■ Task goal ■
Would you output the entries below only from the line containing "Скорее на ум" through the line containing "И образ этой", exactly as they stand and with both ends included?

■ Information supplied ■

+++++

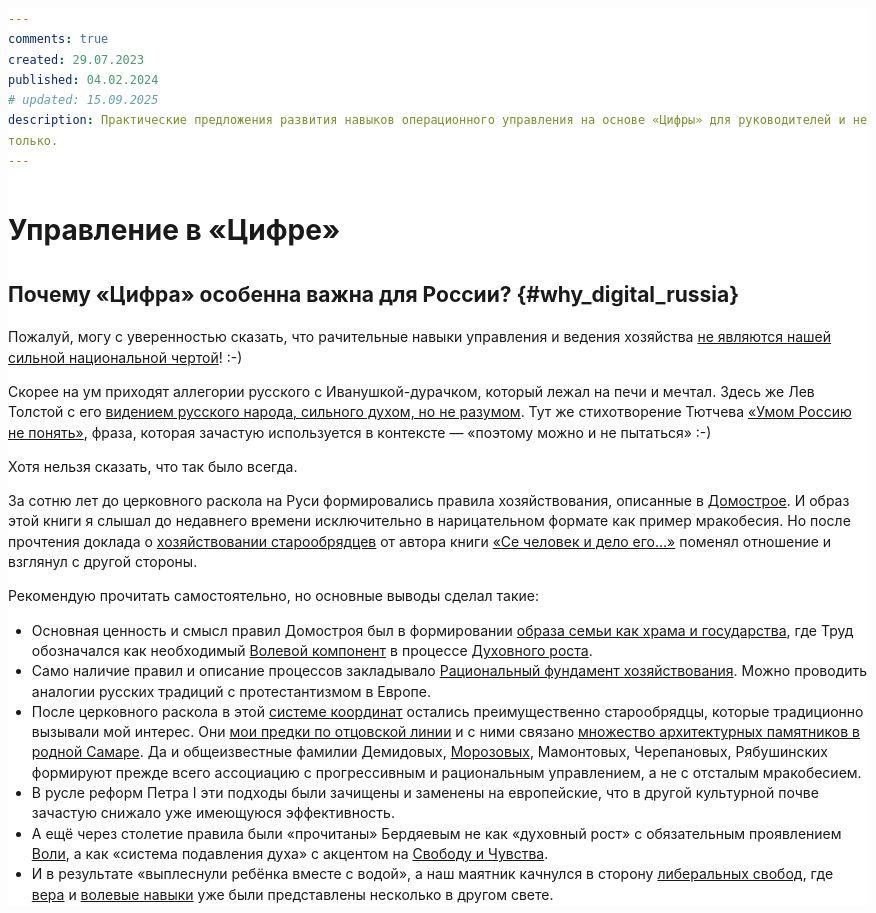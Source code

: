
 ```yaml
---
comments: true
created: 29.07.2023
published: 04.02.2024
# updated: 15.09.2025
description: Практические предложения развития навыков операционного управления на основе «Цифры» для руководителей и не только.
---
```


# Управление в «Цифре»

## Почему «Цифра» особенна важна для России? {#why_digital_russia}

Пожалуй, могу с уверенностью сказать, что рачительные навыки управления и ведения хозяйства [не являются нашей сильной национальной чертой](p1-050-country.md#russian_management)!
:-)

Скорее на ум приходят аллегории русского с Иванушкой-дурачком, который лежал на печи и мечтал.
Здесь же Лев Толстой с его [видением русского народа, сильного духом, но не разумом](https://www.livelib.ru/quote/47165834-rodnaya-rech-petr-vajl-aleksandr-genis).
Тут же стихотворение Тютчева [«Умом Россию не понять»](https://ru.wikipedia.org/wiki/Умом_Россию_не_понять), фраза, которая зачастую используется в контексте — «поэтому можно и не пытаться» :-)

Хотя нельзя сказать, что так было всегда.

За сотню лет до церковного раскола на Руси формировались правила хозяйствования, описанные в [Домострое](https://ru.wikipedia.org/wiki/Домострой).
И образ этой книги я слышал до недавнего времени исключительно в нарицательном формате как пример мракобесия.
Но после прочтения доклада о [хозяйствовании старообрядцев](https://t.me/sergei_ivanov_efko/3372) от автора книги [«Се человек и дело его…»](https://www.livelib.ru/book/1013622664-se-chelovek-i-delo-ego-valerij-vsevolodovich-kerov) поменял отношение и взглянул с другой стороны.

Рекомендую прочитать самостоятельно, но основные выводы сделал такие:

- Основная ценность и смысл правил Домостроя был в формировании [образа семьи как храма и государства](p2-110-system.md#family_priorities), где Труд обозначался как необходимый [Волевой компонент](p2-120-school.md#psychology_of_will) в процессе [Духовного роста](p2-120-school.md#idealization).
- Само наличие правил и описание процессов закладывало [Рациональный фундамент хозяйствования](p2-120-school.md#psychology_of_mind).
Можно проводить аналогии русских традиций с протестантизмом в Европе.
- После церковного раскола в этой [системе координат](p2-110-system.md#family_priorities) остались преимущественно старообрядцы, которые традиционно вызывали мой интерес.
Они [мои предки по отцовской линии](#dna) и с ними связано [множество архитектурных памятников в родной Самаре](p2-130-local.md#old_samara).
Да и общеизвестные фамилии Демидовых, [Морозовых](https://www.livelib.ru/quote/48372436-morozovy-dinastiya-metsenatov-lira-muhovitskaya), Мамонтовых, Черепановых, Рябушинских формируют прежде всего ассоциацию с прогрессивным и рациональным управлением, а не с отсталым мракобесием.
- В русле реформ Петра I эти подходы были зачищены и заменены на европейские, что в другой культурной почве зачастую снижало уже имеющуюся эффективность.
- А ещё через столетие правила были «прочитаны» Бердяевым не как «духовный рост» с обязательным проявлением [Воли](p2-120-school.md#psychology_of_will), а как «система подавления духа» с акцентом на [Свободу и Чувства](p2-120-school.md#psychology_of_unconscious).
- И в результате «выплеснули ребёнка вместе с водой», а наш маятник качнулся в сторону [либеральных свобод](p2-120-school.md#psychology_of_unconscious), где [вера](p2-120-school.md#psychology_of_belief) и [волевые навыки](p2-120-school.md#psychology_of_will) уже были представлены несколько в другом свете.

+++++

■ Final answer ■
Скорее на ум приходят аллегории русского с Иванушкой-дурачком, который лежал на печи и мечтал.
Здесь же Лев Толстой с его [видением русского народа, сильного духом, но не разумом](https://www.livelib.ru/quote/47165834-rodnaya-rech-petr-vajl-aleksandr-genis).
Тут же стихотворение Тютчева [«Умом Россию не понять»](https://ru.wikipedia.org/wiki/Умом_Россию_не_понять), фраза, которая зачастую используется в контексте — «поэтому можно и не пытаться» :-)

Хотя нельзя сказать, что так было всегда.

За сотню лет до церковного раскола на Руси формировались правила хозяйствования, описанные в [Домострое](https://ru.wikipedia.org/wiki/Домострой).
И образ этой книги я слышал до недавнего времени исключительно в нарицательном формате как пример мракобесия.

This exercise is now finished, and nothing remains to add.